Caractéristiques
- Titre : Mommy
- Réalisateur(s) : Xavier Dolan
- Avec : Anne Dorval, Antoine-Olivier Pilon, Suzanne Clément, Alexandre Goyette, Patrick Huard, Viviane Pacal
- Distributeur : MK2 / Diaphana
- Genre : Drame
- Pays : Canada
- Durée : 134 minutes
- Date de sortie : 8 octobre 2014
- Note du critique : 8/10 par 1 critique
Plébiscité sur la Croisette cette année d’où il est reparti avec le Grand Prix du Jury quand certains lui prédisaient la Palme, Mommy de Xavier Dolan a débarqué le 8 octobre sur nos écrans. Autant le dire tout de suite : si le réalisateur avait déjà fait beaucoup parler de lui et couler de l’encre (5 films à 25 ans tout de même), je n’avais jamais vu aucun de ses films ni lu aucune interview, à l’exception de quelques phrases choc extirpées ici ou là par la presse. Je savais quelle image on se faisait de lui : brillant, prétentieux, provocateur, mais ne m’attachait pas nécessairement à celle-ci. C’est donc avec l’esprit ouvert et m’attendant, par le peu que j’en avais lu, à un film coup de poing, que je me suis rendue à la projection.

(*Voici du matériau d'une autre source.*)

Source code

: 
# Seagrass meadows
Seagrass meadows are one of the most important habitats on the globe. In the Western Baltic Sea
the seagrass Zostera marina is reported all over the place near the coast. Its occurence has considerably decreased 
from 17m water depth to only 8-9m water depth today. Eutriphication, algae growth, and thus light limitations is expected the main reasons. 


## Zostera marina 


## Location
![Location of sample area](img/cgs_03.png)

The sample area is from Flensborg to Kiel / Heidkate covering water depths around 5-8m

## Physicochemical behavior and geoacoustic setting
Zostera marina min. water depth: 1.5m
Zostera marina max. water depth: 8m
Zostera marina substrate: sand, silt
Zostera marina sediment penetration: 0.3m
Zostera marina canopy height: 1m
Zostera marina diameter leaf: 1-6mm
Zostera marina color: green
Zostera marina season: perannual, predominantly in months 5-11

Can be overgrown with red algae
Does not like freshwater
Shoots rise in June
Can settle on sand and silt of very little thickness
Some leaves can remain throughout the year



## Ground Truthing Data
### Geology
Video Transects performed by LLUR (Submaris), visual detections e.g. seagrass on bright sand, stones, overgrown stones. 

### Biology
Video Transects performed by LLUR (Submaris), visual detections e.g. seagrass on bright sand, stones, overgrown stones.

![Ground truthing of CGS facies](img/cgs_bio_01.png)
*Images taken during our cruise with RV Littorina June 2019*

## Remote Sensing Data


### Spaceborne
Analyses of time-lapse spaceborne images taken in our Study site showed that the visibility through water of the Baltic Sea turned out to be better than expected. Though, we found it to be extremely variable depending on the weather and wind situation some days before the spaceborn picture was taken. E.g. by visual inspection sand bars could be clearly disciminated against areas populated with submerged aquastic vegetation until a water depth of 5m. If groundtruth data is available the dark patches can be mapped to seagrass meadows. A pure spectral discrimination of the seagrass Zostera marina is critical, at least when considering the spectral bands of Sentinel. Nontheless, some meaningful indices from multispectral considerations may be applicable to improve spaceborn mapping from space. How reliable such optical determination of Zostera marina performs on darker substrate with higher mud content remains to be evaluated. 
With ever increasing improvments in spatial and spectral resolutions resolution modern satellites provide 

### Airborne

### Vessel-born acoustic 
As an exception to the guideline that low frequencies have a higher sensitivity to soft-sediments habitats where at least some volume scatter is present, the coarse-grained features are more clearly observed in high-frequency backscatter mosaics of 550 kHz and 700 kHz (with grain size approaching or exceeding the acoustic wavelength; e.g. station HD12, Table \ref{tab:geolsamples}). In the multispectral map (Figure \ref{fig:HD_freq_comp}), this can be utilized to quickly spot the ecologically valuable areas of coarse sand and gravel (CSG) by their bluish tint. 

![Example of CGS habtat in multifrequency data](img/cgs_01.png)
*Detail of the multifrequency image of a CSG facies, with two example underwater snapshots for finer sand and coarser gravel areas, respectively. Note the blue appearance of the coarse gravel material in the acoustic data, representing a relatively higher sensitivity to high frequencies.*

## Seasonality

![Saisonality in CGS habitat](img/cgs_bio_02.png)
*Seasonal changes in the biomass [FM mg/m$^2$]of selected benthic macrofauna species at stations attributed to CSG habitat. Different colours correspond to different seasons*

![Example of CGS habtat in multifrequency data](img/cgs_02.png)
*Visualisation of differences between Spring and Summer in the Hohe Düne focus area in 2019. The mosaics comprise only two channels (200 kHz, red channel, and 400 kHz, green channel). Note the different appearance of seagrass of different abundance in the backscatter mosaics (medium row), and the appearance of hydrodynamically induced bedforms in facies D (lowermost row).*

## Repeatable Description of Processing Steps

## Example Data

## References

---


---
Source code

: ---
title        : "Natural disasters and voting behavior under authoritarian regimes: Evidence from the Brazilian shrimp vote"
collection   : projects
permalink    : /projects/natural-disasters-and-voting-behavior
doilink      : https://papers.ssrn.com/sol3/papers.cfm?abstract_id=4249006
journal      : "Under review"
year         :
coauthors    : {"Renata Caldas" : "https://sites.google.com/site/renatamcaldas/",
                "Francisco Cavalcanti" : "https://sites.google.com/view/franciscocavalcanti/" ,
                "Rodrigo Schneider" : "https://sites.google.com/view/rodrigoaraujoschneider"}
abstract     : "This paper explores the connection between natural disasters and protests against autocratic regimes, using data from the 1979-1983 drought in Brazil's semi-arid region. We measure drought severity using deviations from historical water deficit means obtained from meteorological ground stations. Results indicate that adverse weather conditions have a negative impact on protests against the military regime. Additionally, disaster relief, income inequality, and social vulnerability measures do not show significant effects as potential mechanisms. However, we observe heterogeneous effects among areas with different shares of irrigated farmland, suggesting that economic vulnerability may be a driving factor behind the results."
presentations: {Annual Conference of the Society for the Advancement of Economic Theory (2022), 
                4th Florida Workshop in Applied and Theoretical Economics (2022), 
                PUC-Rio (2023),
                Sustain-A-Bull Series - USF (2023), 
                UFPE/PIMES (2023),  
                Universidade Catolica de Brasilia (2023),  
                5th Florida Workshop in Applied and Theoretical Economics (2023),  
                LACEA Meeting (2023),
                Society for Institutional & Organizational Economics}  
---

Et j’ai été emportée. Pas comme je l’aurais pensé (le film est bien plus léger que ce à quoi je m’attendais), mais l’émotion était belle et bien présente pour un beau moment de cinéma, qui restera comme l’un des plus marquants de l’année.
Résumé
Le film raconte l’histoire de Diane et son fils hyperactif Steve. Atteint de troubles du comportement qui le rendent imprévisible, excessif et souvent violent, Steve a été renvoyé une fois de plus d’un institut spécialisé qui le prenait en charge après avoir déclenché un incendie au cours duquel un autre pensionnaire a été grièvement blessé. Sa mère doit de nouveau l’héberger et le prendre en charge, mais l’infirmière lui parle d’une loi (fictive) qui permet aux parents déboussolés par leurs rejetons ingérables de les abandonner à l’hôpital. Diane refuse : femme forte au langage fleuri, un peu vulgaire mais attendrissante, elle est de celles qui aiment leurs enfants plus que tout sans pour autant s’oublier.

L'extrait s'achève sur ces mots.